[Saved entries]
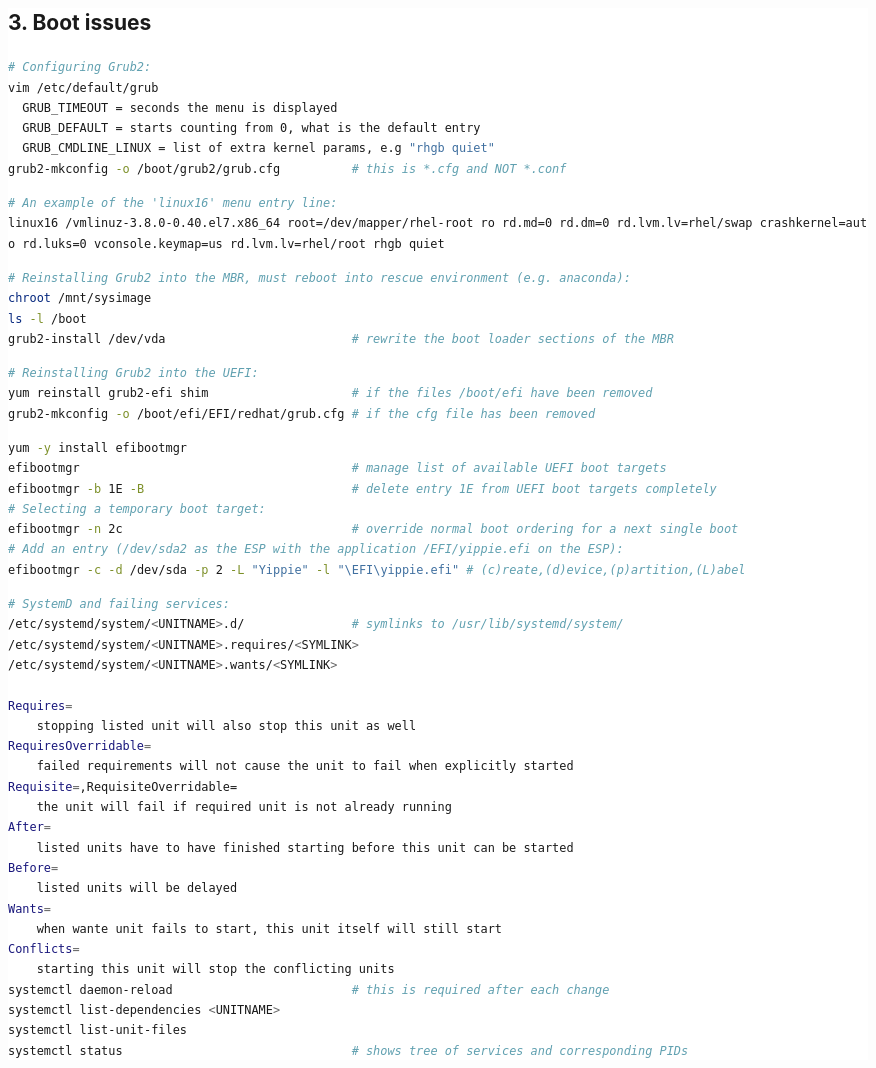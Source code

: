 ## 3. Boot issues

```bash
# Configuring Grub2:
vim /etc/default/grub
  GRUB_TIMEOUT = seconds the menu is displayed
  GRUB_DEFAULT = starts counting from 0, what is the default entry
  GRUB_CMDLINE_LINUX = list of extra kernel params, e.g "rhgb quiet"
grub2-mkconfig -o /boot/grub2/grub.cfg          # this is *.cfg and NOT *.conf
```

```bash
# An example of the 'linux16' menu entry line:
linux16 /vmlinuz-3.8.0-0.40.el7.x86_64 root=/dev/mapper/rhel-root ro rd.md=0 rd.dm=0 rd.lvm.lv=rhel/swap crashkernel=auto rd.luks=0 vconsole.keymap=us rd.lvm.lv=rhel/root rhgb quiet
```

```bash
# Reinstalling Grub2 into the MBR, must reboot into rescue environment (e.g. anaconda):
chroot /mnt/sysimage
ls -l /boot
grub2-install /dev/vda                          # rewrite the boot loader sections of the MBR
```

```bash
# Reinstalling Grub2 into the UEFI:
yum reinstall grub2-efi shim                    # if the files /boot/efi have been removed
grub2-mkconfig -o /boot/efi/EFI/redhat/grub.cfg # if the cfg file has been removed
```

```bash
yum -y install efibootmgr
efibootmgr                                      # manage list of available UEFI boot targets
efibootmgr -b 1E -B                             # delete entry 1E from UEFI boot targets completely
# Selecting a temporary boot target:
efibootmgr -n 2c                                # override normal boot ordering for a next single boot
# Add an entry (/dev/sda2 as the ESP with the application /EFI/yippie.efi on the ESP):
efibootmgr -c -d /dev/sda -p 2 -L "Yippie" -l "\EFI\yippie.efi" # (c)reate,(d)evice,(p)artition,(L)abel
```

```bash
# SystemD and failing services:
/etc/systemd/system/<UNITNAME>.d/               # symlinks to /usr/lib/systemd/system/
/etc/systemd/system/<UNITNAME>.requires/<SYMLINK>
/etc/systemd/system/<UNITNAME>.wants/<SYMLINK>

Requires=
    stopping listed unit will also stop this unit as well
RequiresOverridable=
    failed requirements will not cause the unit to fail when explicitly started
Requisite=,RequisiteOverridable=
    the unit will fail if required unit is not already running
After=
    listed units have to have finished starting before this unit can be started
Before=
    listed units will be delayed
Wants=
    when wante unit fails to start, this unit itself will still start
Conflicts=
    starting this unit will stop the conflicting units
systemctl daemon-reload                         # this is required after each change
systemctl list-dependencies <UNITNAME>
systemctl list-unit-files
systemctl status                                # shows tree of services and corresponding PIDs

```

→ **WORK INSTRUCTION**
Would you output all of the entries above exactly, keeping the pictures out?

→ **RESULT FOR THIS TASK**
Source code

: ## 3. Boot issues

```bash
# Configuring Grub2:
vim /etc/default/grub
  GRUB_TIMEOUT = seconds the menu is displayed
  GRUB_DEFAULT = starts counting from 0, what is the default entry
  GRUB_CMDLINE_LINUX = list of extra kernel params, e.g "rhgb quiet"
grub2-mkconfig -o /boot/grub2/grub.cfg          # this is *.cfg and NOT *.conf
```

```bash
# An example of the 'linux16' menu entry line:
linux16 /vmlinuz-3.8.0-0.40.el7.x86_64 root=/dev/mapper/rhel-root ro rd.md=0 rd.dm=0 rd.lvm.lv=rhel/swap crashkernel=auto rd.luks=0 vconsole.keymap=us rd.lvm.lv=rhel/root rhgb quiet
```

```bash
# Reinstalling Grub2 into the MBR, must reboot into rescue environment (e.g. anaconda):
chroot /mnt/sysimage
ls -l /boot
grub2-install /dev/vda                          # rewrite the boot loader sections of the MBR
```

```bash
# Reinstalling Grub2 into the UEFI:
yum reinstall grub2-efi shim                    # if the files /boot/efi have been removed
grub2-mkconfig -o /boot/efi/EFI/redhat/grub.cfg # if the cfg file has been removed
```

```bash
yum -y install efibootmgr
efibootmgr                                      # manage list of available UEFI boot targets
efibootmgr -b 1E -B                             # delete entry 1E from UEFI boot targets completely
# Selecting a temporary boot target:
efibootmgr -n 2c                                # override normal boot ordering for a next single boot
# Add an entry (/dev/sda2 as the ESP with the application /EFI/yippie.efi on the ESP):
efibootmgr -c -d /dev/sda -p 2 -L "Yippie" -l "\EFI\yippie.efi" # (c)reate,(d)evice,(p)artition,(L)abel
```

```bash
# SystemD and failing services:
/etc/systemd/system/<UNITNAME>.d/               # symlinks to /usr/lib/systemd/system/
/etc/systemd/system/<UNITNAME>.requires/<SYMLINK>
/etc/systemd/system/<UNITNAME>.wants/<SYMLINK>

Requires=
    stopping listed unit will also stop this unit as well
RequiresOverridable=
    failed requirements will not cause the unit to fail when explicitly started
Requisite=,RequisiteOverridable=
    the unit will fail if required unit is not already running
After=
    listed units have to have finished starting before this unit can be started
Before=
    listed units will be delayed
Wants=
    when wante unit fails to start, this unit itself will still start
Conflicts=
    starting this unit will stop the conflicting units
systemctl daemon-reload                         # this is required after each change
systemctl list-dependencies <UNITNAME>
systemctl list-unit-files
systemctl status                                # shows tree of services and corresponding PIDs

```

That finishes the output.